This thesis, titled 'Five Lines for the Traveler's Phrasebook,' is a collection of five short stories, all of which are centered around the experience of women in developing nations. Because I have dedicated my time in this program not only to the work of writing fiction, but to expanding my knowledge of literary theory through the cross-disciplinary opportunities afforded to me by this program.
Therefore, my thesis collection is significantly influenced by the work of multicultural and feminist theory, particularly Gayatri Spivak and her question of whether or not the subaltern can speak. Spivak's chief claim, made in her essay 'Can the Subaltern Speak,' is that the impermeable cultural barrier that exists between East and West make such speaking essentially impossible; the subaltern is not equipped with the tools of Western discourse necessary to 'speak' in a manner which would be comprehensible to the western world, and gaining such rhetorical tools necessitates a Western education that produces a discourse discernable to the West, but no longer representative of the subaltern.

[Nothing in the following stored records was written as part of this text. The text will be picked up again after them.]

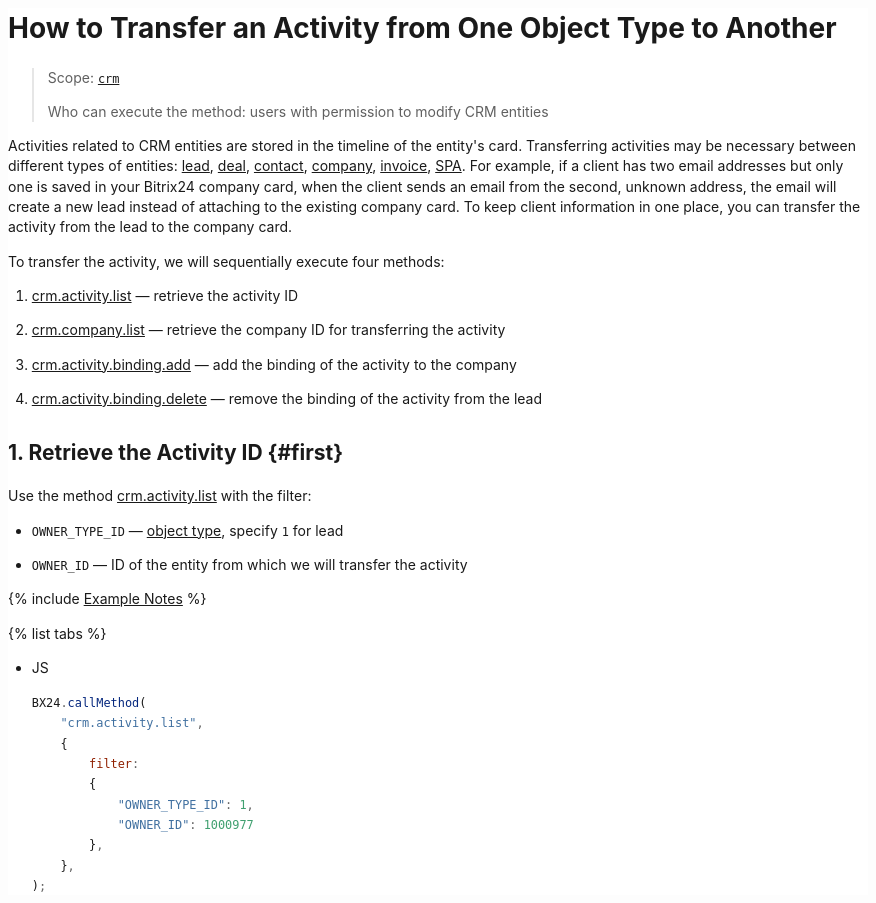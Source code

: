 # How to Transfer an Activity from One Object Type to Another

> Scope: [`crm`](../../../api-reference/scopes/permissions.md)
>
> Who can execute the method: users with permission to modify CRM entities

Activities related to CRM entities are stored in the timeline of the entity's card. Transferring activities may be necessary between different types of entities: [lead](../../../api-reference/crm/leads/index.md), [deal](../../../api-reference/crm/deals/index.md), [contact](../../../api-reference/crm/contacts/index.md), [company](../../../api-reference/crm/companies/index.md), [invoice](../../../api-reference/crm/universal/invoice.md), [SPA](../../../api-reference/crm/universal/index.md). For example, if a client has two email addresses but only one is saved in your Bitrix24 company card, when the client sends an email from the second, unknown address, the email will create a new lead instead of attaching to the existing company card. To keep client information in one place, you can transfer the activity from the lead to the company card.

To transfer the activity, we will sequentially execute four methods:

1. [crm.activity.list](../../../api-reference/crm/timeline/activities/activity-base/crm-activity-list.md) — retrieve the activity ID

2. [crm.company.list](../../../api-reference/crm/companies/crm-company-list.md) — retrieve the company ID for transferring the activity

3. [crm.activity.binding.add](../../../api-reference/crm/timeline/activities/binding/crm-activity-binding-add.md) — add the binding of the activity to the company

4. [crm.activity.binding.delete](../../../api-reference/crm/timeline/activities/binding/crm-activity-binding-delete.md) — remove the binding of the activity from the lead

## 1. Retrieve the Activity ID {#first}

Use the method [crm.activity.list](../../../api-reference/crm/timeline/activities/activity-base/crm-activity-list.md) with the filter:

- `OWNER_TYPE_ID` — [object type](../../../api-reference/crm/data-types.md#object_type), specify `1` for lead

- `OWNER_ID` — ID of the entity from which we will transfer the activity

{% include [Example Notes](../../../_includes/examples.md) %}

{% list tabs %}

- JS

    ```JavaScript
    BX24.callMethod(
        "crm.activity.list",
        {
            filter:
            {
                "OWNER_TYPE_ID": 1, 
                "OWNER_ID": 1000977 
            },
        },
    );
    ```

As a white woman of a privileged class, my attempts to explore the question of whether the subaltern can speak are, of course, unavoidably tied to my cultural background. Therefore, many of the stories in this collection are told from the perspective of a western protagonist. Those that are not chiefly focus on interpersonal relationships; my goal here has been to express those human experiences which might reasonably be regarded as universal, and allow the experiences of the subaltern to exist within the larger context of the stories.